Other benefits to employers include savings on office space and equipment, increased worker satisfaction and retention, and – if the right people are allowed to telecommute – an increase in productivity and efficiency.
“If you’re in the office all day long, a lot of time is wasted chit-chatting with colleagues,” says Susan Meredith, who works with organizations to improve efficiency through her consulting firm, HumanExcel, Austin, Texas.
Obviously, if you’re a nurse, a store clerk or a gravedigger, working at home is not an option and neither are certain office jobs that require a lot of teamwork.
“While telecommuting has usually not been tracked by job category, some jobs tend to be linked with telecommuting more than others, such as computer programmers and Web workers in general,” says Susan Ascher, president and CEO, Ascher Group, Roseland, N.J., a human resources contracting firm.
On the whole, employees who work primarily on computers or on the phone are the likeliest candidates for telecommuting.
Managers or aspiring managers might do best to brave the daily commute.
OfficeTeam, a temporary-job placement service in Menlo Park, Calif., commissioned a survey of 150 senior executives to find out which employee level is best suited for telecommuting.
Forty-three percent said staff level positions were most appropriate, compared with 18 percent who felt telecommuting is most beneficial for managers. In addition, more than two-thirds of respondents said senior executives at their firms rarely or never telecommute, perhaps because it’s not seen as conducive to effective management, which requires face time with employees and easy access for workers who have concerns or need guidance.
Even for those whose jobs can be done remotely, telecommuting is not always the best option. Working at home can be isolating and the downfall of folks who find it difficult to stay on track and meet deadlines without supervision.

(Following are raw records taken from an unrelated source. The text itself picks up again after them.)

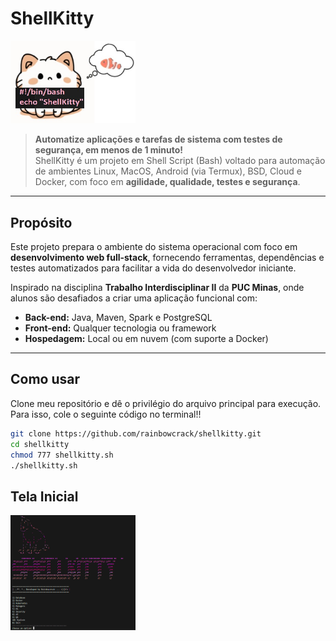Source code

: # ShellKitty

<img src="img/kitty.png" alt="Imagem do gatinho" width="200"/>

> **Automatize aplicações e tarefas de sistema com testes de segurança, em menos de 1 minuto!**  
> ShellKitty é um projeto em Shell Script (Bash) voltado para automação de ambientes Linux, MacOS, Android (via Termux), BSD, Cloud e Docker, com foco em **agilidade, qualidade, testes e segurança**.

---

## Propósito

Este projeto prepara o ambiente do sistema operacional com foco em **desenvolvimento web full-stack**, fornecendo ferramentas, dependências e testes automatizados para facilitar a vida do desenvolvedor iniciante.

Inspirado na disciplina **Trabalho Interdisciplinar II** da **PUC Minas**, onde alunos são desafiados a criar uma aplicação funcional com:

- **Back-end:** Java, Maven, Spark e PostgreSQL  
- **Front-end:** Qualquer tecnologia ou framework  
- **Hospedagem:** Local ou em nuvem (com suporte a Docker)

---

## Como usar
Clone meu repositório e dê o privilégio do arquivo principal para execução. Para isso, cole o seguinte código no terminal!!

```bash
git clone https://github.com/rainbowcrack/shellkitty.git
cd shellkitty
chmod 777 shellkitty.sh
./shellkitty.sh
```

## Tela Inicial
<img src="img/menu.png" alt="Imagem do gatinho" width="200"/>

“Going to the office is not only for work. There is a large social aspect to it. If employees aren’t used to this, they may be shell-shocked by the experience of working alone,” says communication specialist Laurent Duperval of the Canadian firm Duperval Consulting, Montreal, Quebec.
Offered the chance to telecommute, workers should carefully consider whether it’s the best move for their career.
“Telecommuters do risk becoming invisible and being overlooked for promotions, so they need to go the extra mile to remain visible and keep the lines of communication open,” says Dave Willmer, OfficeTeam’s executive director. “Spend some time in the office and avoid being out of sight, out of mind. Employees who work off-site should stay connected to colleagues and managers to ensure they’re top of mind for team projects and desirable assignments. Also, take every opportunity to meet with them face to face.”
Willmer advises telecommuters to submit frequent status reports emphasizing their productivity and highlighting accomplishments to make sure they remain visible and get proper recognition.
From the get-go, it’s important that clear expectations are spelled out, project timetables are established and periodic appraisals take place.
After all, not driving to work shouldn’t result in a career stall-out.